(Collection entries)
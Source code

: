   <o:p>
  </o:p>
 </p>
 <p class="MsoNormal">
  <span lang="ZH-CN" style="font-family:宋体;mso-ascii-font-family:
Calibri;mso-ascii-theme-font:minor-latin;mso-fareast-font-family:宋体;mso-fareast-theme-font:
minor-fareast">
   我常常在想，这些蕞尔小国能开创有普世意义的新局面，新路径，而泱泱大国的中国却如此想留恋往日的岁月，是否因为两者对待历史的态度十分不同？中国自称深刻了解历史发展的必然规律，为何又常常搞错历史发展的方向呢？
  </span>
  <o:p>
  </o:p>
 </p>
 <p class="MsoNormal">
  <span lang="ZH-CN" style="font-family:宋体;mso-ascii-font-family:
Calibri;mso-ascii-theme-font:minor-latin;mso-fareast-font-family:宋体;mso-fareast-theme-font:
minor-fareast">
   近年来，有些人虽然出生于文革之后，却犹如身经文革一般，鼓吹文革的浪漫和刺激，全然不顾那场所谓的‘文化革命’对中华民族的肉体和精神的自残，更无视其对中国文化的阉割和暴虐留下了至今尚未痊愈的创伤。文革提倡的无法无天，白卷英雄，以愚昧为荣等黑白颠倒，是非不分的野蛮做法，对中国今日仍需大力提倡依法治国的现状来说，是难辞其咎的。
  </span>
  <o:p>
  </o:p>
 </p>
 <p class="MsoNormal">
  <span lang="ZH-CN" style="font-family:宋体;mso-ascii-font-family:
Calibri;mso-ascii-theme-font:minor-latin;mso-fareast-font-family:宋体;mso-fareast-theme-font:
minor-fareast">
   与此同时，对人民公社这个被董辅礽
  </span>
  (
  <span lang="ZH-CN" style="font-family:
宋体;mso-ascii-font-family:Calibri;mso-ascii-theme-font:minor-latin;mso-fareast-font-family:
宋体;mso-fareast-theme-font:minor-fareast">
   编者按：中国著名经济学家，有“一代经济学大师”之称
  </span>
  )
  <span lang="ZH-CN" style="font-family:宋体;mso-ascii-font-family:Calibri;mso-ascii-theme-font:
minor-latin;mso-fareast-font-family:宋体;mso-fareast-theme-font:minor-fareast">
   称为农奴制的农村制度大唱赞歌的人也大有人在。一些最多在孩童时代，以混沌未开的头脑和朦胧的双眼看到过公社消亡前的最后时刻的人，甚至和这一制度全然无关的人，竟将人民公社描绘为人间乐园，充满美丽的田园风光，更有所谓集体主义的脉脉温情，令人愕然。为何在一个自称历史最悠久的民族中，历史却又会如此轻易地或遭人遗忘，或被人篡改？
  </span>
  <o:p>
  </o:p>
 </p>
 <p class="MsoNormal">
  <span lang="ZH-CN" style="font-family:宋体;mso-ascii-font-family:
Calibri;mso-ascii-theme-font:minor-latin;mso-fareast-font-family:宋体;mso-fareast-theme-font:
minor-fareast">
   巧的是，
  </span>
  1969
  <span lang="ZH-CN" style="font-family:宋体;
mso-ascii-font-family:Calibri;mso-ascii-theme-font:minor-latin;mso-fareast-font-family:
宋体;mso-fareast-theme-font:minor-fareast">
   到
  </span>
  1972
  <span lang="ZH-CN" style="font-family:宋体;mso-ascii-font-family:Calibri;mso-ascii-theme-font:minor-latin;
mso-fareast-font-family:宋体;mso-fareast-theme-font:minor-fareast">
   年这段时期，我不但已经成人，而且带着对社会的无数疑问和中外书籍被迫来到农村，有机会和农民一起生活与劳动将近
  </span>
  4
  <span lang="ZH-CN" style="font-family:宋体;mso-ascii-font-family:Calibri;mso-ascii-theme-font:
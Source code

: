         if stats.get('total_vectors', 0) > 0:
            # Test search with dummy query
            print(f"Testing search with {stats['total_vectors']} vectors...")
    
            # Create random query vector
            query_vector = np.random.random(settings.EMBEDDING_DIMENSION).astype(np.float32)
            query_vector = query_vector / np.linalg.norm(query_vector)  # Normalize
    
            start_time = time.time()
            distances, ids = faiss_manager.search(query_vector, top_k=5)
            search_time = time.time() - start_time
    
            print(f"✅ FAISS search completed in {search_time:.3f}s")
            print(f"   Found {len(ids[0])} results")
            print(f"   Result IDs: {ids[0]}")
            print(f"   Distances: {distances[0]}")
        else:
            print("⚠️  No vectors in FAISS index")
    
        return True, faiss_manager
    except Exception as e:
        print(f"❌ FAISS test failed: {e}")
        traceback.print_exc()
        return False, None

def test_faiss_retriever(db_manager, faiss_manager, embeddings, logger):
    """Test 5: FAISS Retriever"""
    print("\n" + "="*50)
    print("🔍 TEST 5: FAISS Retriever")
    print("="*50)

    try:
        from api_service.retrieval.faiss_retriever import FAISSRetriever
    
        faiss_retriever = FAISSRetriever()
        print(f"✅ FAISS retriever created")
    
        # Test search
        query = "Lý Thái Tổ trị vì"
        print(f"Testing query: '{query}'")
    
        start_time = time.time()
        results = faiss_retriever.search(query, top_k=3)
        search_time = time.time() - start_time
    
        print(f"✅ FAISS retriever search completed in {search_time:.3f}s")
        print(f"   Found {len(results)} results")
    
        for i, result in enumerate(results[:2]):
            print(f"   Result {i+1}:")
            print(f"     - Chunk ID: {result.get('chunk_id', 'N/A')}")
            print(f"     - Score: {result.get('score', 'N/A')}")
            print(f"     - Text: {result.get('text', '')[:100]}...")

§ REQUIRED ACTION: Check each line above for the word "Testing" and copy every line that has it.

§ REPLY:
            print(f"Testing search with {stats['total_vectors']} vectors...")
        print(f"Testing query: '{query}'")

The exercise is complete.